The sun shines brightly, blocked only by the figure standing at 6’2”, stepping out onto the football field. Adrenaline courses through his veins. His heart pounds in his ears. His 202 pounds of muscle can’t compare to the weight of expectations on his shoulders. The field of artificial grass before him will be the battleground of one of the most important games he ever faces. The varsity football safety secured his position at the top. Sporting a number 19 jersey, senior Tyler Owens made his debut at the All-American Bowl on Jan. 5.

“[Becoming an All-American athlete] wasn’t my goal at first; I just kept getting better than my opponents,” Owens said. “I did my best to get where I needed to get to, and I ended up an All-American.”

Selected to play in the All-American Bowl, the five-star athlete and overall 24th in the nation is the football team’s overall second All-American and the first since 2002.

“He’s got unbelievable speed,” Head football coach Joey McCullough said. “I think it’s because of his work ethic and running track. The ability to run that fast [is a] quality that everyone looks for. The sky’s the limit for Tyler because I truly believe every year he’s grown, and he’s still got a lot of improving to do.”

Owens’ work ethic earned him a place on the UT football team with a full-ride scholarship, which he accepted on Sept. 24, and a spot on the All-American team. The selection committee evaluates millions of high school football players. From the thousands of prospective students, only 102 players are selected and invited to play in the All-American Bowl. To be chosen, a student has to have an outstanding senior year and be in good standing within their school and their community.

“He’s one of the hardest workers I’ve ever been around,” senior Braylon Henderson said. “He goes hard until he gets things done.”

Besides becoming an All-American athlete, Owens earned titles of MVP for track and first team all-district for football.

“[You’ve] just gotta go out there and win; you gotta do whatever it takes,” Henderson said.

High School Football Experience

The East football team runs out onto the field, crashing through their banner.

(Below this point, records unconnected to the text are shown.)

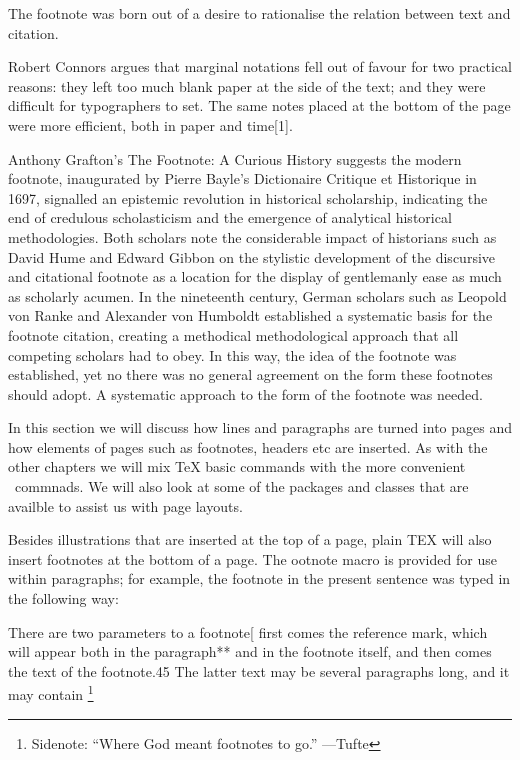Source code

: The footnote was born out of a desire to rationalise the relation between text and citation. 

Robert Connors argues that marginal notations fell out of favour for two practical reasons: they left too much blank paper at the side of the text; and they were difficult for typographers to set. The same notes placed at the bottom of the page were more efficient, both in paper and time[1]. 

Anthony Grafton's The Footnote: A Curious History suggests the modern footnote, inaugurated by Pierre Bayle's Dictionaire Critique et Historique in 1697, signalled an epistemic revolution in historical scholarship, indicating the end of credulous scholasticism and the emergence of analytical historical methodologies. Both scholars note the considerable impact of historians such as David Hume and Edward Gibbon on the stylistic development of the discursive and citational footnote as a location for the display of gentlemanly ease as much as scholarly acumen. In the nineteenth century, German scholars such as Leopold von Ranke and Alexander von Humboldt established a systematic basis for the footnote citation, creating a methodical methodological approach that all competing scholars had to obey. In this way, the idea of the footnote was established, yet no there was no general agreement on the form these footnotes should adopt. A systematic approach to the form of the footnote was needed.

In this section we will discuss how lines and paragraphs are turned into pages and how elements of pages such as footnotes, headers etc are inserted. As with the other chapters we will mix TeX basic commands with the more convenient \LaTeXe\ commnads. We will also look at some of the packages and classes that are availble to assist us with page layouts. 


Besides illustrations that are inserted at the top of a page, plain TEX will also
insert footnotes at the bottom of a page. The ootnote macro is provided
for use within paragraphs;  for example, the footnote in the present sentence was typed
in the following way:


There are two parameters to a footnote[ first comes the reference mark, which will
appear both in the paragraph** and in the footnote itself, and then comes the text of
the footnote.45 The latter text may be several paragraphs long, and it may contain
\footnote{Sidenote: ``Where God meant footnotes to go.'' ---Tufte}

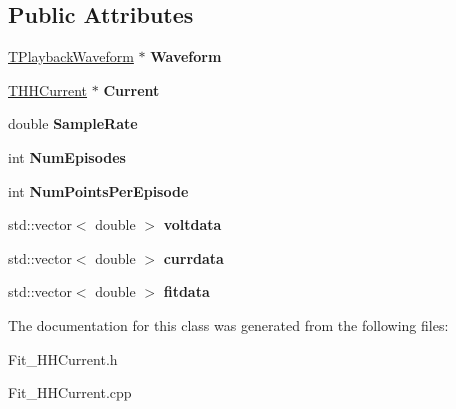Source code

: \subsection*{Public Attributes}
\begin{DoxyCompactItemize}
\item 
\hypertarget{class_t_h_h_current_model_a89f3e258927c21ad4263cec1d42c3893}{\hyperlink{class_t_playback_waveform}{T\+Playback\+Waveform} $\ast$ {\bfseries Waveform}}\label{class_t_h_h_current_model_a89f3e258927c21ad4263cec1d42c3893}

\item 
\hypertarget{class_t_h_h_current_model_a3d3076f6fca670df64cf98c38ae21800}{\hyperlink{class_t_h_h_current}{T\+H\+H\+Current} $\ast$ {\bfseries Current}}\label{class_t_h_h_current_model_a3d3076f6fca670df64cf98c38ae21800}

\item 
\hypertarget{class_t_h_h_current_model_a08b581933f4643976cedbcca848d3f77}{double {\bfseries Sample\+Rate}}\label{class_t_h_h_current_model_a08b581933f4643976cedbcca848d3f77}

\item 
\hypertarget{class_t_h_h_current_model_ac0b430e2c3c82b5e0c9fdaab4390c2b4}{int {\bfseries Num\+Episodes}}\label{class_t_h_h_current_model_ac0b430e2c3c82b5e0c9fdaab4390c2b4}

\item 
\hypertarget{class_t_h_h_current_model_af91a84197199459314301d81926ea5cd}{int {\bfseries Num\+Points\+Per\+Episode}}\label{class_t_h_h_current_model_af91a84197199459314301d81926ea5cd}

\item 
\hypertarget{class_t_h_h_current_model_af97d27e7a3736d5850046fddebd6e934}{std\+::vector$<$ double $>$ {\bfseries voltdata}}\label{class_t_h_h_current_model_af97d27e7a3736d5850046fddebd6e934}

\item 
\hypertarget{class_t_h_h_current_model_a99fdc6e25ff271ff59aee23a82b51739}{std\+::vector$<$ double $>$ {\bfseries currdata}}\label{class_t_h_h_current_model_a99fdc6e25ff271ff59aee23a82b51739}

\item 
\hypertarget{class_t_h_h_current_model_a235d0be2b3ccf7e3d62d8b8335aba535}{std\+::vector$<$ double $>$ {\bfseries fitdata}}\label{class_t_h_h_current_model_a235d0be2b3ccf7e3d62d8b8335aba535}

\end{DoxyCompactItemize}


The documentation for this class was generated from the following files\+:\begin{DoxyCompactItemize}
\item 
Fit\+\_\+\+H\+H\+Current.\+h\item 
Fit\+\_\+\+H\+H\+Current.\+cpp\end{DoxyCompactItemize}
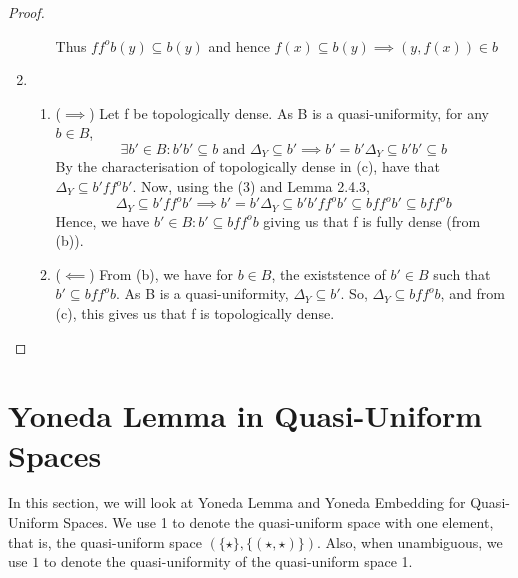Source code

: \documentclass[18pt,a4paper]{article}
\theoremstyle{definition}
\begin{document}
\begin{proof}
\begin{enumerate}[label=(\alph*)]
\begin{enumerate}[label=(\roman*)]
				Thus $f f^o b(y) \subseteq b(y)$ and hence $f(x) \subseteq b(y) \implies
				(y,f(x)) \in b$
		\end{enumerate}
	\item \begin{enumerate}[label=(\roman*)]
		\item
			($\implies $) Let f be topologically dense. As B is a quasi-uniformity, for any $b \in B$,
			\begin{equation}\exists b' \in B : b'b' \subseteq b \text{ and } \Delta_Y \subseteq b'
				\implies b'=b'\Delta_Y \subseteq b'b' \subseteq b
			\end{equation}
			By the characterisation of topologically dense in (c), have that $\Delta_Y \subseteq b'f f^o b'$.
			Now, using the (3) and Lemma 2.4.3,
			\[ \Delta_Y \subseteq b'f f^o b' \implies b'=b'\Delta_Y \subseteq b'b'f f^o b' \subseteq bf f^o b'
			\subseteq bf f^o b\]
			Hence, we have $b'\in B : b' \subseteq bf f^o b$ giving us that f is fully dense (from (b)).
		\item ($\impliedby$) From (b), we have for $b \in B$, the existstence of $b' \in B$ such that $
			b' \subseteq bf f^o b$. As B is a quasi-uniformity, $\Delta_Y \subseteq b'$. So,
			$\Delta_Y \subseteq bf f^o b$, and from (c), this gives us that f is topologically dense. \qedhere
	\end{enumerate}
\end{enumerate}
\end{proof}
\section{Yoneda Lemma in Quasi-Uniform Spaces}

In this section, we will look at Yoneda Lemma and Yoneda Embedding for Quasi-Uniform Spaces.
We use 1 to denote the quasi-uniform space with one element, that is, the quasi-uniform space
$(\{\star\},\{(\star,\star)\})$. Also, when unambiguous, we use $1$ to denote the quasi-uniformity
of the quasi-uniform space 1.
\end{document}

Cold fills the Friday night air. The team assembles before the game, getting ready to perform their best. As Owens prepares to play, the cheers of the crowd become distant. Despite the seconds counting down on the scoreboard, time seems to stop as the game begins. Everything goes blank, leaving only the task at hand. His coach believes it is this strong mindset and discipline that makes Owens a strong player.

“I told [the college scouts] you better get this guy on him right now because you’re not going to be able to touch him,” head football coach Joey McCullough said.

Owens received college offers from UCLA, Baylor, Vanderbilt, Missouri and Kansas State, and despite wanting to go to UCLA, he decided on the University of Texas so he could stay close to his family. Owens wants to further his education beyond football, planning to double-major in business and aeronautical engineering.

“Every time I’ve heard him talk, whether it be for the All-American Bowl or whether it be for all district, it’s always been about his team and thanking his teammates,” McCullough said. “He understands it’s a team sport and we all [both the team and coaches] have a role that we have to play.”

Although Owens’ bowl team lost 48-14, it has not hindered his spirit. Owens credits his successes to his high school team, coaches and father for his success. Even though Owens did not expect to become an All-American athlete, he constantly improves his skill level and his dedication to sports helped pave the way for his accomplishments.

“My pops [is my biggest inspiration] for sure,” Owens said. “He played football at North Texas and then went to league, and he would tell me all the things he did and really coached me up. He played my position, so he [made] me better.”

Owens immediately fell in love with football after his father encouraged him to join after he stopped playing soccer at eight years old and hopes to follow in his father’s footsteps by making league for football in the years following college.

“It’s not always easy, but work hard for what you want and you’ll be successful,” Owens said.